\Question{Getting Started}
You may typeset your homework in latex or submit neatly handwritten and scanned solutions. Please make sure to start each question on a new page, as grading (with Gradescope) is much easier that way! Deliverables:
\begin{enumerate}
\item Submit a PDF of your writeup to assignment on Gradescope, ``HW[n] Write-Up"
\item Submit all code needed to reproduce your results, ``HW[n] Code".
\item Submit your test set evaluation results, ``HW[n] Test Set".
\end{enumerate}
After you've submitted your homework, be sure to watch out for the self-grade form.
\begin{Parts}
\Part Before you start your homework, write down your team. Who else did you work with on this homework? List names and email addresses. In case of course events, just describe the group. How did you work on this homework? Any comments about the homework?
\vspace{15pt}
\framebox(465, 75){}
\Part Please copy the following statement and sign next to it:
\textit{I certify that all solutions are entirely in my words and that I have not looked at another student's solutions. I have credited all external sources in this write up.}
\vspace{15pt}
\framebox(465, 75){}
\end{Parts}
\pagebreak
\Question{Geometry of Ridge Regression}
One way to interpret ``ridge regression'' is as the Lagrangian form of a constrained problem.
\begin{Parts}
\Part Given a matrix $X \in \real^{n \times d}$ and a vector $\vec{y} \in \real^n$, define the optimization problem
\begin{align}
\text{minimize } \| \vec{y} - X \vec{w} \|_2^2. \label{eq:constrained} \\
\text{subject to } \|\vec{w} \|_2^2 \leq \beta^2. \notag
\end{align}
Using the spirit of the method of Lagrange multipliers (wherein we replace a constraint with a penalty on the thing that we are constraining, and then adjust the level of the penalty until the solution ends up satisfying the constraint. These penalties are sometimes referred to as ``shadow prices,'' especially in the economics literature.), rewrite the constrained optimization problem an an unconstrained optimization with the constraint incorporated within the objective function.

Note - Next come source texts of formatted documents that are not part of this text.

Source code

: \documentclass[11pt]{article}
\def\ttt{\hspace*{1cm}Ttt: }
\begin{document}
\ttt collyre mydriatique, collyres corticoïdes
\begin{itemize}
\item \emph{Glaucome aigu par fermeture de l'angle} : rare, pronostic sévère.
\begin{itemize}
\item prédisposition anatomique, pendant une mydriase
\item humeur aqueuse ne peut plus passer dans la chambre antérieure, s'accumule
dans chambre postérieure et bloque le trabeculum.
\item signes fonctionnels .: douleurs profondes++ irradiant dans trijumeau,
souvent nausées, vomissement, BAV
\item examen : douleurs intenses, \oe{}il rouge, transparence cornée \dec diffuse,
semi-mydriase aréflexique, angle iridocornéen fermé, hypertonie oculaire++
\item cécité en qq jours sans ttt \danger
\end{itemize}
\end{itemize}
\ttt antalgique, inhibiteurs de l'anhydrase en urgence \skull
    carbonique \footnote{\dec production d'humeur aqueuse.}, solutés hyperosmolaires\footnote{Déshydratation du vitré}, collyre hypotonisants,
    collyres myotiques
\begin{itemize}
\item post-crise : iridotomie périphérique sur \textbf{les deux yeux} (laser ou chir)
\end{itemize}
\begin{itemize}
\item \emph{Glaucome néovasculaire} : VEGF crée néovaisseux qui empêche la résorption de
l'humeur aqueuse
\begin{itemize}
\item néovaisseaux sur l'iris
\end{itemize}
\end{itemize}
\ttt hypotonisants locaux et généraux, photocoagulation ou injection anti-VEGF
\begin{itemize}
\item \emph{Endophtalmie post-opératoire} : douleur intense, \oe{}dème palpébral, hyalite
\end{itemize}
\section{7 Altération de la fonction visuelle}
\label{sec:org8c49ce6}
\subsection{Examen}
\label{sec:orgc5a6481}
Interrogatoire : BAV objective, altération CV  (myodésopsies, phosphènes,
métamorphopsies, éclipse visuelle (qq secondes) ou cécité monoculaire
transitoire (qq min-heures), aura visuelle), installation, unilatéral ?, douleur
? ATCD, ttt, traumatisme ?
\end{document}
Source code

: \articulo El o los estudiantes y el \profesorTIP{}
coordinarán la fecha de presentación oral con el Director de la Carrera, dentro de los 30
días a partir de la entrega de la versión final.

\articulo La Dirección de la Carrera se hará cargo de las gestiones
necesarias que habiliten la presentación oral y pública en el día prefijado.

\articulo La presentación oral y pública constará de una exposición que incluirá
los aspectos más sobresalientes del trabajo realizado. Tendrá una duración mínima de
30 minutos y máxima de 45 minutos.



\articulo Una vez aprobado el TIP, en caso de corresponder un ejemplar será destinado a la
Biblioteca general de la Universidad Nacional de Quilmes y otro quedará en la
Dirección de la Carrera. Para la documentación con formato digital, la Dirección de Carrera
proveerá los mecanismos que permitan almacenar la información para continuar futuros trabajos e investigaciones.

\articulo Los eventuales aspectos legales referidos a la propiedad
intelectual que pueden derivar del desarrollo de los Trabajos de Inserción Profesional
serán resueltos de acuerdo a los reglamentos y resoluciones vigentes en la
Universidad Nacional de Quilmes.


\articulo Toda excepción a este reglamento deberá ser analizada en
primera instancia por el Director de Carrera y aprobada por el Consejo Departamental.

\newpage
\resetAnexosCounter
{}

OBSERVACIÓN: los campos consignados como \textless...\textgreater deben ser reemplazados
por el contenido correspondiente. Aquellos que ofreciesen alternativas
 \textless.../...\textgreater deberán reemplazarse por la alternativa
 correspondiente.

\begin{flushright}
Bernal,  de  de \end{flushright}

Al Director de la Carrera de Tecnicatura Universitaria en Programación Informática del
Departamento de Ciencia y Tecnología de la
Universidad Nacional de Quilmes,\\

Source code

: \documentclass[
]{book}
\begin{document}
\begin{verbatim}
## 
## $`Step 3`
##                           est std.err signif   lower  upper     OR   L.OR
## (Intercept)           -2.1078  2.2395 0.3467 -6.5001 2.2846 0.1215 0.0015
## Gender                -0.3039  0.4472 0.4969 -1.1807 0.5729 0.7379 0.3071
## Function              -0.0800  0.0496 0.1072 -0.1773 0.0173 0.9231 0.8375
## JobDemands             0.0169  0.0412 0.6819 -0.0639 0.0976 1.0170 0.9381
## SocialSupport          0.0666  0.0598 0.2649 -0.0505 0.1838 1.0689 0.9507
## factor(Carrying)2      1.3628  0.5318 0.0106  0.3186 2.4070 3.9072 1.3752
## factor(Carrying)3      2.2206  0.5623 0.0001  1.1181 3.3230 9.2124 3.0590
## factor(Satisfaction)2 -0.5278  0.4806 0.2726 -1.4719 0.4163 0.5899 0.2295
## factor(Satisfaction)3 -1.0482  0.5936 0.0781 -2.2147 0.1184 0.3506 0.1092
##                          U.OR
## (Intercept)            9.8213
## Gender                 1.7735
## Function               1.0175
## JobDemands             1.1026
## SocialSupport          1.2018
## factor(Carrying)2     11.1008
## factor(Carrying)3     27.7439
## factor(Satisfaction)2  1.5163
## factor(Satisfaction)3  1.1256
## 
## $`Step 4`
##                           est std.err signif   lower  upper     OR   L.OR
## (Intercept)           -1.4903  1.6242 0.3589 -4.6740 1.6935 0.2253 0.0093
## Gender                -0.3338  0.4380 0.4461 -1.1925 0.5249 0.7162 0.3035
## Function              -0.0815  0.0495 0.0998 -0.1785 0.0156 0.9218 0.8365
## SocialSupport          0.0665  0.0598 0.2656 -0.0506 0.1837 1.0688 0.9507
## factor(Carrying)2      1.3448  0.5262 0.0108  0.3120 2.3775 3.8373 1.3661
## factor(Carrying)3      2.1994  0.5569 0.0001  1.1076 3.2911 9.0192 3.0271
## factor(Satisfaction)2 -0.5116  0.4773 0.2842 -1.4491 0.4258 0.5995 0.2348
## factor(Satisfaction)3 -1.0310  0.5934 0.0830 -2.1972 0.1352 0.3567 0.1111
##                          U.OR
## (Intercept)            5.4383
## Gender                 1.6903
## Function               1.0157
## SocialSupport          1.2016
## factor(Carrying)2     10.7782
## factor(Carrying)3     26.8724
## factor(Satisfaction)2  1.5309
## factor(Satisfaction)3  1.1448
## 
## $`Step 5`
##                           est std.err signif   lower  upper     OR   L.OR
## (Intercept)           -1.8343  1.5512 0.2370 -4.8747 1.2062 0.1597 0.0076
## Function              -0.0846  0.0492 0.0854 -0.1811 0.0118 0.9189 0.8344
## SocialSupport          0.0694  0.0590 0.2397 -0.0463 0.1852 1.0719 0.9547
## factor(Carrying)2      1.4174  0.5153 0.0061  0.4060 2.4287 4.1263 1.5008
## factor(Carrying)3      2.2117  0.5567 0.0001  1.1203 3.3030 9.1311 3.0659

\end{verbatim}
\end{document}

Recall that ridge regression is given by the unconstrained optimization problem
\begin{align}
w = \arg\min_{w} \| \vec{y} - X \vec{w} \|_2^2 + \lambda \|\vec{w}\|_2^2. \label{eq:ridge}
\end{align}
Hence, by performing ridge regression with penalty $\lambda$, we are essentially solving a constrained least squares problem with our parameter having bounded Euclidean norm $\beta$. {\bf Qualitatively, how would increasing $\beta$ be reflected in the desired penalty $\lambda$ of ridge regression?}
\Part One reason why we might want to have small weights $\vec{w}$ has to do with the sensitivity of the predictor to its input. Let $\vec{x}$ be a $d$-dimensional list of features corresponding to a new test point. Our predictor is $\vec{w}^\top \vec{x}$. {\bf By how much can our prediction change if nature added an arbitrary disturbance vector of length $\epsilon$ to the test point's features $\vec{x}$? }
\Part {\bf Derive that the solution to ridge regression \eqref{eq:ridge} is given by $\hat{w}_{r} = (X^\top X + \lambda I)^{-1} X^\top y$. What happens when $\lambda \to \infty$?} It is for this reason that sometimes regularization is referred to as ``shrinkage.''
\Part Note that in computing $\hat{w}_r$, we are trying to invert the matrix $X^\top X + \lambda I$ instead of the matrix $X^\top X$. {\bf If $X^\top X$ has eigenvalues $\lambda_1, \ldots, \lambda_d$, what are the eigenvalues of $X^\top X + \lambda I$? Comment on why adding the regularizer term $\lambda I$ can improve the inversion operation numerically.}
\Part Let $d = 3$, $n = 5$, and let the eigenvalues of $X^\top X$ be given by $1000$, $1$ and $0.001$. We must now choose between two regularization parameters $\lambda_1 = 100$ and $\lambda_2 = 0.5$. {\bf Which do you think is a better choice for this problem and why?}
\Part Another advantage of ridge regression can be seen for under-determined systems. Say we have the data drawn from a $5$ parameter model, but only have $4$ samples of it, i.e. $X \in \real^{4 \times 5}$. Now this is clearly an underdetermined system, since $n < d$. {\bf Show that ridge regression with $\lambda > 0$ results in a unique solution, whereas ordinary least squares has an infinite number of solutions.}
Hint: To make this point, it may be helpful to expand any vector $w$ as $w = w_0 + X^\top a$ for $w_0 \in \mathsf{nullspace}(X)$ and some $a$.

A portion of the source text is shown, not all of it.